His fifth victory this year came at Chelmsford on Saturday evening. That’s no mean feat, as is the fact that it was his 15th race of 2019, which is quite something for a horse running over a mile and a quarter and a mile and a half.

Bred in the purple, Muraaqeb changed hands for £190,000 as a yearling. His sire Nathaniel was a Group 1-winning son of Galileo. He didn’t run aged two or three and was sold for £12,000 to Eddie Hayward, a great patron of Bradley’s yard; he has nine horses in training there. He didn’t beat many other horses in a dismal four-year-old career, and wind surgery halfway through the 2018 season seemed to make no difference. Mr Hayward must have thought he’d wasted his money.

But with the new year came a change of fortune. He won a classified stakes, despite having no chance on form, rated only 37. Since then he’s been making up for lost time, visiting the winner's enclosure four more times.

The persistently firm ground at Bath has led to reduced fields, and Ron Harris capitalised on this last week by supplying two for the five furlong handicap, which wound up with only two other opponents. The Harris pair, Broadhaven Dream and Thegreyvtrain, were first and second in the betting and finished first and second in the race, in the correct order as far as punters were concerned.

Broadhaven Dream was scoring for the second time in just his seventh race, and has the potential for further improvement. He made the running, and showed a good attitude to regain the lead after Thegreyvtrain headed him a furlong out. His jockey was of the opinion that firm ground wasn’t ideal for him. The runner-up has also won twice this season, but she could be a little high in the handicap now as a result of that. Her jockey David Probert rode his 68th winner of the year at Yarmouth last week.

Scofflaw completed a hat-trick for David Evans at Chester on Sunday. He won by a nose at Wolverhampton at the end of May, and after a seven-week gap took advantage of a lower rating on turf to win at Haydock – with hindsight, at remarkably generous odds of 16/1. Raised only four pounds by the handicapper, he came from behind to lead a furlong out and run on well to win by more than two lengths.
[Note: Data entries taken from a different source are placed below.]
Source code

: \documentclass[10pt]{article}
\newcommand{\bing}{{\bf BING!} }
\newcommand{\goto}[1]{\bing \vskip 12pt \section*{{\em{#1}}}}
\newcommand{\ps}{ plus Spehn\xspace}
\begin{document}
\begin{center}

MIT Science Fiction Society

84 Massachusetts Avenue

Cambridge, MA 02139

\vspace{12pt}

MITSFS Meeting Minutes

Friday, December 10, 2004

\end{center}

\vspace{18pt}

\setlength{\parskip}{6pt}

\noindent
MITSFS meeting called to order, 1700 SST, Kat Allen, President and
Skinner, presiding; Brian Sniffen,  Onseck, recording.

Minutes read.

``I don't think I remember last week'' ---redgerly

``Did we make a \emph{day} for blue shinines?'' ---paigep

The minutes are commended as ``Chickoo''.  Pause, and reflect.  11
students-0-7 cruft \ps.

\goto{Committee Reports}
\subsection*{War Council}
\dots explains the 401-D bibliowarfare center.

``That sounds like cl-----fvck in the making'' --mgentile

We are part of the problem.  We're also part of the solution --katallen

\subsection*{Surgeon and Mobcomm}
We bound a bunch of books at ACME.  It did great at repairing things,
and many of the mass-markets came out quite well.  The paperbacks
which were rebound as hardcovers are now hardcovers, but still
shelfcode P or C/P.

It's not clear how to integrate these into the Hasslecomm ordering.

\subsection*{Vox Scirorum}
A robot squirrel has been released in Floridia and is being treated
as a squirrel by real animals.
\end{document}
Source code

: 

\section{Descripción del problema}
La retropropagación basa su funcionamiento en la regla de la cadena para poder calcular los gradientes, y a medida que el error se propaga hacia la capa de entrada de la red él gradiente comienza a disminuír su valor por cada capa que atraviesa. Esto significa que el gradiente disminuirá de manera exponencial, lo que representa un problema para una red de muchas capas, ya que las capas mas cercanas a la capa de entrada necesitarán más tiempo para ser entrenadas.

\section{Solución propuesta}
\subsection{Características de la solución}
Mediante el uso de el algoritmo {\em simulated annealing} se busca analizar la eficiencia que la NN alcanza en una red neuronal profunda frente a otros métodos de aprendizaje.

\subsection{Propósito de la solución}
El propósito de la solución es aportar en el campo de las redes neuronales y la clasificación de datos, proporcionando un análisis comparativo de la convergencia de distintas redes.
Scofflaw was trained by Richard Fahey until November, when he won for the fifth time for that major northern yard. They were all over six and seven furlongs, but when Evans got him he promptly tried the horse at a mile. He soon won over that trip, and his Chester victory was over a mile and a quarter.

Neither of the locally-trained two-year-olds to run at Glorious Goodwood, Evans’ Zulu Zander and Harris’ Don’t Stop Dancing, cut any ice in the exalted company they had to compete against. They may have to settle for nurseries.

The next racing at Chepstow is their final evening meeting of the summer on Thursday, August 15th. Prior to that, Saturday sees the track hosting the Chepstow Agricultural Show, the annual celebration of the best of the local rural community’s trades, talents and tastes.